We further compared concentrations measured as part of this study to Health Canada’s residential indoor air quality guidelines, when available. There are currently no guidelines for benzene, toluene, acetaldehyde and acrolein in Canada. For ozone, all homes were below the 8-h exposure limit of 40 μg/m3 [10]. For the other pollutants, comparisons of concentrations measured in Regina with the guidelines are presented below.

3.3. Data Quality

The estimated biases for NO2 and PM2.5, as compared to the NAPS site data, are as follows. The 24-h NO2 level for summer sampling at the central NAPS site was (mean ± SD) 13.57 ± 6.15 μg/m3 for the Ogawa badges, compared to (mean ± SD) 12.16 ± 6.26 μg/m3 for the collocated Environment Canada chemiluminescence sampler. The Ogawa badges had an overestimation median bias compared to the NAPS method of 14%.
Comparisons between the Harvard Coarse Impactors collocated at the NAPS site with Environment Canada’s tapered element oscillating microbalances (TEOM) were performed for PM2.5 in both winter and summer seasons. Mean (±SD) PM2.5 from Harvard Coarse Impactors at the NAPS site were 8.44 ± 2.59 μg/m3 and 7.27 ± 1.54 μg/m3, whereas the TEOM measurements were 3.40 ± 0.90 μg/m3 and 5.63 ± 1.59 μg/m3, in the winter and summer, respectively. The bias was significant, with the Harvard Coarse Impactor over predicting with a median bias of 158% in winter, and 31% in summer. As reported elsewhere, the TEOM generally reads lower than filter-based methods due to its elevated inlet temperature, which causes a proportion of the volatiles in the particulates to be vaporized on intake. The volatilization may be greater in winter than in the summer, due to the greater temperature difference between the ambient air and the filter [11,12]. This could in part explain the bias seen between the two PM2.5 methods.

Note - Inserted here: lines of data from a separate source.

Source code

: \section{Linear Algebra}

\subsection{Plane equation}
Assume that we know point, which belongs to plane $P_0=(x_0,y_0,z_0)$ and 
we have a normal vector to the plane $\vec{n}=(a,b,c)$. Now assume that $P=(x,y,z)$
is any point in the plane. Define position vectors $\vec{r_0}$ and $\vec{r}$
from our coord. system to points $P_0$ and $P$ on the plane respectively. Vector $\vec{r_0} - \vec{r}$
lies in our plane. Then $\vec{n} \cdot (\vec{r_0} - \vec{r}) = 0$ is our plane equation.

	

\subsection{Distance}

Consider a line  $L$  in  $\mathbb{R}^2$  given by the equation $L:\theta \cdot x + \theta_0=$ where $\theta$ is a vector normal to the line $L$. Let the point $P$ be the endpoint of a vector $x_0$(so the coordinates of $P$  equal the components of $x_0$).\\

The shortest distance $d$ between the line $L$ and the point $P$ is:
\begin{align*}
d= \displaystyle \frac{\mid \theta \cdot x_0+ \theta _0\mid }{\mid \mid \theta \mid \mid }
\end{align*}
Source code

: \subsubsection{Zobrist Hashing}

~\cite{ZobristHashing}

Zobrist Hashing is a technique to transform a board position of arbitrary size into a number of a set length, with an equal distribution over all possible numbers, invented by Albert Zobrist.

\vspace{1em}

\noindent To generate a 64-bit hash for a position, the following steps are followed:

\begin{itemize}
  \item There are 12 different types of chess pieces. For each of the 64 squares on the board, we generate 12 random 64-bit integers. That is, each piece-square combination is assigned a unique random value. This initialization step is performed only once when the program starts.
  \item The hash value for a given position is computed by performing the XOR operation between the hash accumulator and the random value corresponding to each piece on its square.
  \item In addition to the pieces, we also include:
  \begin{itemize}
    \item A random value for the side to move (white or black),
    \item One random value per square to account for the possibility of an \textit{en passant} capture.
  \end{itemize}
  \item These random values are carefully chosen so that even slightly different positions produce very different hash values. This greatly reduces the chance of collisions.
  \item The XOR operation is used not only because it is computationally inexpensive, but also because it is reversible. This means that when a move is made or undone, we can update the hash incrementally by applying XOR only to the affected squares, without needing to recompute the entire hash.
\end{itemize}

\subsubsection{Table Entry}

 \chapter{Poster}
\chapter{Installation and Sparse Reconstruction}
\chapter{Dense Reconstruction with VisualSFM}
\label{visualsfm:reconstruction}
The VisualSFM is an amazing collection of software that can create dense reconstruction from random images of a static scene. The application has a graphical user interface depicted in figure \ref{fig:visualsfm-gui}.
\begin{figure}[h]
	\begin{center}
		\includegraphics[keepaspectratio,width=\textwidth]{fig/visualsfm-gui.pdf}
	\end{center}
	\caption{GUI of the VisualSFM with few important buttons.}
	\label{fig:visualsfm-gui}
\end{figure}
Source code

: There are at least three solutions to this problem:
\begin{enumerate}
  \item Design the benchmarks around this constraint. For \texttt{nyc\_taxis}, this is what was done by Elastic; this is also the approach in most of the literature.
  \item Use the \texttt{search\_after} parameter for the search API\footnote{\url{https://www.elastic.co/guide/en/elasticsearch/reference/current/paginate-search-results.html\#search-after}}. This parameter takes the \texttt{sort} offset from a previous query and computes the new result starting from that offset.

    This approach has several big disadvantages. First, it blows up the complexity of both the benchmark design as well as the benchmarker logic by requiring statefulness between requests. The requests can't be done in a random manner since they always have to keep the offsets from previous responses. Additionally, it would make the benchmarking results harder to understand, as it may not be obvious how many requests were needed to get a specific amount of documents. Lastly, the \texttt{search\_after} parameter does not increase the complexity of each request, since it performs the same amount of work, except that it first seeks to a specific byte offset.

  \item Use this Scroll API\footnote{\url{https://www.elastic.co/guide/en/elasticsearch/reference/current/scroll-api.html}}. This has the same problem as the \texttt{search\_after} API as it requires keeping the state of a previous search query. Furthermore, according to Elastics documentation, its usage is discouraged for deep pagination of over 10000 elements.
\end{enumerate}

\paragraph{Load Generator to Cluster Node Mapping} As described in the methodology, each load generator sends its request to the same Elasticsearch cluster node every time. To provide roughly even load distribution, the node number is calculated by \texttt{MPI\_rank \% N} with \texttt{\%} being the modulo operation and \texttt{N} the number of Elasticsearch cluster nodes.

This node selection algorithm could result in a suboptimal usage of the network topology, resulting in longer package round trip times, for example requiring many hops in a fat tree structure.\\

3.4. Predictors for Indoor Levels

Multivariate models are presented in Table 3. Models were developed separately for all homes and non-smoking homes for benzene (winter only), acetaldehyde (winter only), PM2.5 (both seasons) and NO2 (summer only). For all other pollutants, cigarette smoke was not a major contributor to indoor concentrations, and therefore only models for all homes were developed. When developing the models for all homes, the stronger predictor representing smoking between a) smoking as a dichotomous variable (yes/no), and b) the number of cigarettes smoked (as a continuous variable) was used. Due to the relatively small number of homes with smokers present, there was insufficient power to create models for smoking homes only. In the models, homes are excluded where data were missing for independent variables.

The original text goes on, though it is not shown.